I put the Imperial stout's wort back into the kettle and heated it to a boil which started at 7:24. The Huell Melon hops were added at 7:49, and heat was turned off at 7:54, a 30-minute boil. I cooled it down the same way as the first boil, pitched the yeast at 8:12, drained it into my new Fastferment plastic conical, and closed the lid at 8:18, five hours and 31 minutes after turning on the heat for the first mash. That's really not much longer than it generally takes me to make a single 5-gallon batch, so I'm pretty happy with how the brew day went.

I ended up with about 5.25 gallons of the Imperial stout with an OG of 1.087 (1.089 was the target), and about 9.25 gallons of the Irish stout with an OG of 1.047 (1.045 was the target). My math says that's right around 83% efficiency, not bad at all. Signs of happy fermentation began in less than twelve hours.

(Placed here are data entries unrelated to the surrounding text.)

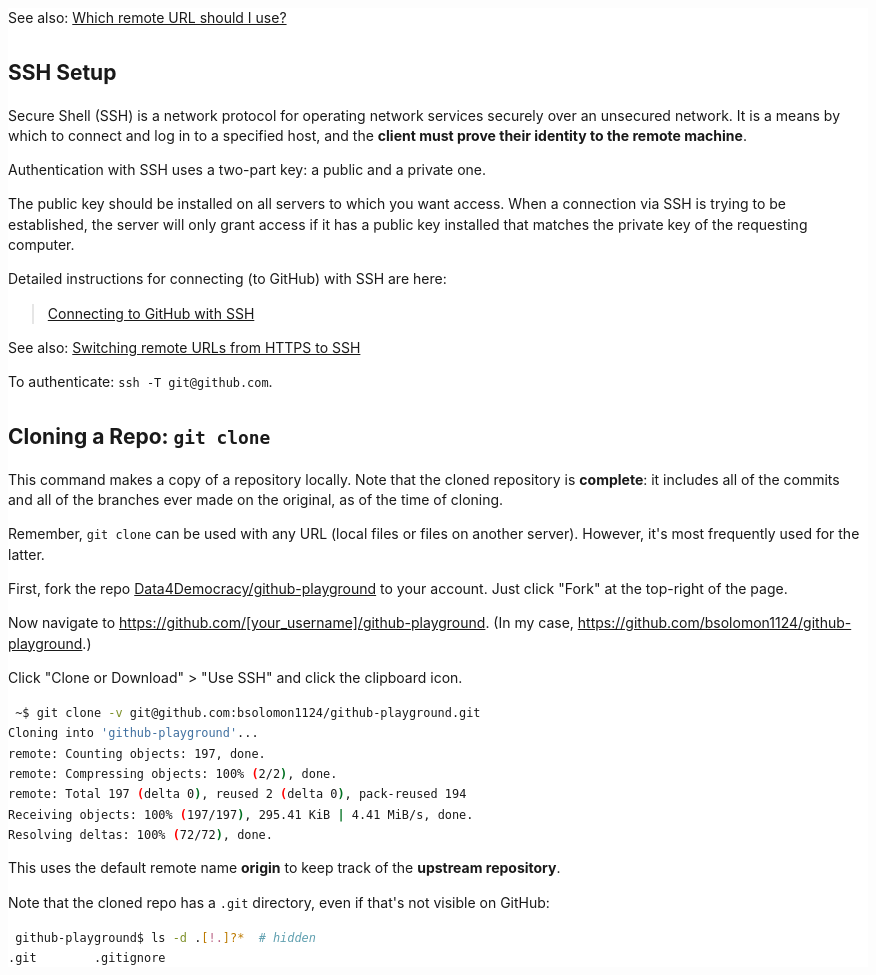 See also: [Which remote URL should I use?](https://help.github.com/articles/which-remote-url-should-i-use/)

## SSH Setup

Secure Shell (SSH) is a network protocol for operating network services securely over an unsecured network.  It is a means by which to connect and log in to a specified host, and the **client must prove their identity to the remote machine**.

Authentication with SSH uses a two-part key: a public and a private one.

The public key should be installed on all servers to which you want access.  When a connection via SSH is trying to be established, the server will only grant access if it has a public key installed that matches the private key of the requesting computer.

Detailed instructions for connecting (to GitHub) with SSH are here:

> [Connecting to GitHub with SSH](https://help.github.com/articles/connecting-to-github-with-ssh/)

See also: [Switching remote URLs from HTTPS to SSH](https://help.github.com/articles/changing-a-remote-s-url/#switching-remote-urls-from-https-to-ssh)

To authenticate: `ssh -T git@github.com`.

## Cloning a Repo: `git clone`

This command makes a copy of a repository locally.  Note that the cloned repository is **complete**: it includes all of the commits and all of the branches ever made on the original, as of the time of cloning.

Remember, `git clone` can be used with any URL (local files or files on another server).  However, it's most frequently used for the latter.

First, fork the repo [Data4Democracy/github-playground](https://github.com/Data4Democracy/github-playground) to your account.  Just click "Fork" at the top-right of the page.

Now navigate to <https://github.com/[your_username]/github-playground>.  (In my case, https://github.com/bsolomon1124/github-playground.)

Click "Clone or Download" > "Use SSH" and click the clipboard icon.

```bash
 ~$ git clone -v git@github.com:bsolomon1124/github-playground.git
Cloning into 'github-playground'...
remote: Counting objects: 197, done.
remote: Compressing objects: 100% (2/2), done.
remote: Total 197 (delta 0), reused 2 (delta 0), pack-reused 194
Receiving objects: 100% (197/197), 295.41 KiB | 4.41 MiB/s, done.
Resolving deltas: 100% (72/72), done.
```

This uses the default remote name **origin** to keep track of the **upstream repository**.

Note that the cloned repo has a `.git` directory, even if that's not visible on GitHub:

```bash
 github-playground$ ls -d .[!.]?*  # hidden
.git        .gitignore
```


[1]: #how-this-tutorial-is-structured
[2]: #resources--references
[3]: #beginner
[4]: #intermediate
[5]: #advanced
[6]: #interesting-stack-overflow-questions
[7]: #software
[8]: #about-git-no-git-commands-here
[9]: #version-control-systems-vcs
[10]: #file-states-in-git
[11]: #the-git-object-model
[12]: #object-store
[13]: #git-index
[14]: #sss
[15]: #trees
[16]: #a-golden-rule-of-version-control
[17]: #quick-reference-commands
[18]: #local-git
[19]: #creating-a-repo-git-init
[20]: #staging-and-committing-git-status-git-add-and-git-commit
[21]: #do-i-need-git-add--what-about-git-commit--a
[22]: #tracked-versus-staged
[23]: #check-specific-differences-git-diff
[24]: #ignore-files-gitignore
[25]: #deleted-and-moved-files-git-rm--git-mv
[26]: #history-git-log
[27]: #branching-git-branch-git-checkout
[28]: #merging-git-merge
[29]: #working-with-remotes
[30]: #local-versus-remote-repos
[31]: #url-structure
[32]: #ssh-setup
[33]: #cloning-a-repo-git-clone
[34]: #tracking-and-manipulating-remotes-git-remote
[35]: #update-remote-branches-git-fetch
[36]: #interaction-git-push-git-pull-git-fetch
[37]: #pushing
[38]: #pulling
[39]: #origin-versus-upstream
[40]: #interaction-with-github
[41]: #pull-requests
[42]: #types-of-accounts
[43]: #restful-api
[44]: #glossary
[45]: #other
[46]: #git-show
[47]: #git-setup--configuration
[48]: #guis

This has been a fun little experiment. I'll post an update with tasting notes once the beer is in kegs.
 
Well done. I've brewed two successive batches by using one kettle of strike water, a cooler mash tun and an old kettle. Two mashes, one short one long, followed by two short boils.
 
Yeah, that'll certainly do it. Did you run the two boils simultaneously? That could knock another whole hour off the brew day. Preheating the sparge water would be worth another 20 minutes or so. I need another kettle.

I'm not sure why two of those pictures are upside-down, lol. They're the right way around on my phone.
 
Any trouble removing that large a grain bill from the narrow keggle opening?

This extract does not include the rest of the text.